Takes two relevant parameters:

- **loss**: Also known as a cost function; works during the optimization process and it's role is to calculate the error of the model. Cross-entropy is used to estimate the difference between an esimated and predicted probability distributions. categorical_cross-entropy will be used because it's best suited for this kind of problems and is almost universally used to train deep learning neural networks due to the results it produces.  
- **optimizer**: Is responsible for reducing the losses and to provide the most accurate results possible. Adam is the option chosen because is the best choice offered by Keras to train the neural network in less time and more efficiently.   Earlystop will stop the training if the model has stopped improving, this will be checked at the end of every epoch.

## Optimization algorithm and Performance metrics

The optimization algorithm added in the configuration layer will be __Adam__, because of the good perfomance and results in other projects it has.

In this case, the 'accuracy' will be measured as perfomance metric, which gives closeness of calculated value to the actual value.

In [None]:
model.compile(loss='categorical_crossentropy', optimizer='adam', metrics=['accuracy'])

**fit** method trains the model for the fixed number of epochs given (iterations on the dataset).

In [None]:
earlystop = EarlyStopping(monitor='loss', min_delta=0, patience=3, verbose=0, mode='auto')
history = model.fit(X, y, epochs=20, verbose=1, callbacks=[earlystop])

# Evaluating the Model

In this block a new graphic will be generated and displayed, the Y axis will stand for accuracy and X axis will stand for the amount of epochs; as shown, in order to increase the accuracy, you have to increase the number of epochs during the training. 

In [None]:
# plot the accuracy

plt.plot(history.history['accuracy'], label='train acc')
plt.legend()
plt.show()
plt.savefig('AccVal_acc')


# Import the Trained Model

Once the training process is completed it only remains the import of our model so we can test how does it work, in our case the trained model is called 'song_lyrics_generator'.

In [None]:
import matplotlib.pyplot as plt
import seaborn as sns
from keras.models import load_model
model = load_model('../input/songlyricmodel/song_lyrics_generator.h5')

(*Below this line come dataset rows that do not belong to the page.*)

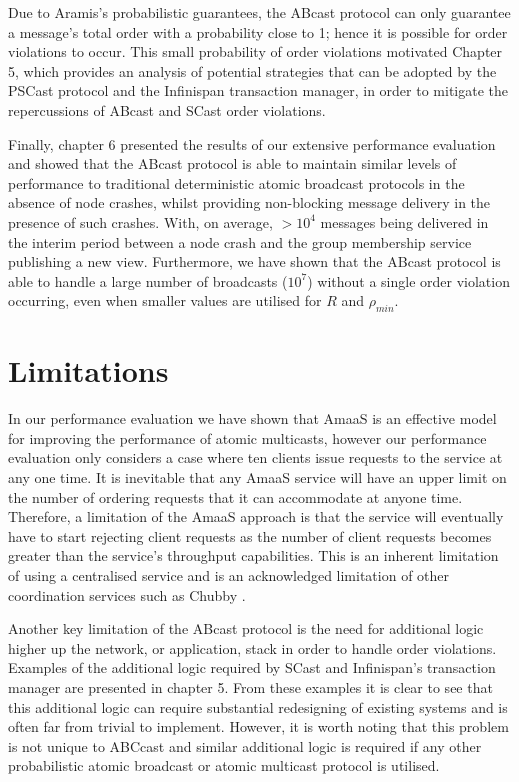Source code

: Due to \textsf{Aramis}'s probabilistic guarantees, the \textsf{ABcast} protocol can only guarantee a message's total order with a probability close to 1; hence it is possible for order violations to occur.  This small probability of order violations motivated Chapter 5, which provides an analysis of potential strategies that can be adopted by the \textsf{PSCast} protocol and the Infinispan transaction manager, in order to mitigate the repercussions of \textsf{ABcast} and SCast order violations.  

Finally, chapter 6 presented the results of our extensive performance evaluation and showed that the \textsf{ABcast} protocol is able to maintain similar levels of performance to traditional deterministic atomic broadcast protocols in the absence of node crashes, whilst providing non-blocking message delivery in the presence of such crashes.  With, on average, $> 10^4$ messages being delivered in the interim period between a node crash and the group membership service publishing a new view.  Furthermore, we have shown that the \textsf{ABcast} protocol is able to handle a large number of broadcasts ($10^7$) without a single order violation occurring, even when smaller values are utilised for $R$ and $\rho_{min}$.  

\section{Limitations}\label{sec:sum_limitations}
In our performance evaluation we have shown that \textsf{AmaaS} is an effective model for improving the performance of atomic multicasts, however our performance evaluation only considers a case where ten clients issue requests to the service at any one time.  It is inevitable that any \textsf{AmaaS} service will have an upper limit on the number of ordering requests that it can accommodate at anyone time.  Therefore, a limitation of the \textsf{AmaaS} approach is that the service will eventually have to start rejecting client requests as the number of client requests becomes greater than the service's throughput capabilities.  This is an inherent limitation of using a centralised service and is an acknowledged limitation of other coordination services such as Chubby \citep{Burrows:2006:CLS:1298455.1298487}.  

Another key limitation of the \textsf{ABcast} protocol is the need for additional logic higher up the network, or application, stack in order to handle order violations.  Examples of the additional logic required by \textsf{SCast} and Infinispan's transaction manager are presented in chapter 5.  From these examples it is clear to see that this additional logic can require substantial redesigning of existing systems and is often far from trivial to implement.  However, it is worth noting that this problem is not unique to \textsf{ABCcast} and similar additional logic is required if any other probabilistic atomic broadcast or atomic multicast protocol is utilised.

# Function to Generate the song

This step is in charge of preparing the function that will be used to complete a song given the model previously trained, it will predict the next words based on the input words suministrated as 'seed_text'. For this to work a tokenization must be applied to the seed_text, then a padding will be applied to the sequences generated and passed into the trained model so the next word can be predicted.

In [None]:
def complete_this_song(seed_text, next_words):
    for _ in range(next_words):
        token_list = tokenizer.texts_to_sequences([seed_text])[0]
        token_list = pad_sequences([token_list], maxlen=max_sequence_len-1, padding='pre')
        predicted = model.predict_classes(token_list, verbose=0)        
        output_word = ""
        for word, index in tokenizer.word_index.items():
            if index == predicted:
                output_word = word
                break
        seed_text += " " + output_word
    return seed_text

# Examples

In [None]:
complete_this_song("I am missing you", 200)

In [None]:
complete_this_song("It's a cruel and random world", 80)

In [None]:
complete_this_song("I want a piece of pizza", 80)

In [None]:
complete_this_song("Love flowers", 80)

In [None]:
complete_this_song("Hate flowers", 80)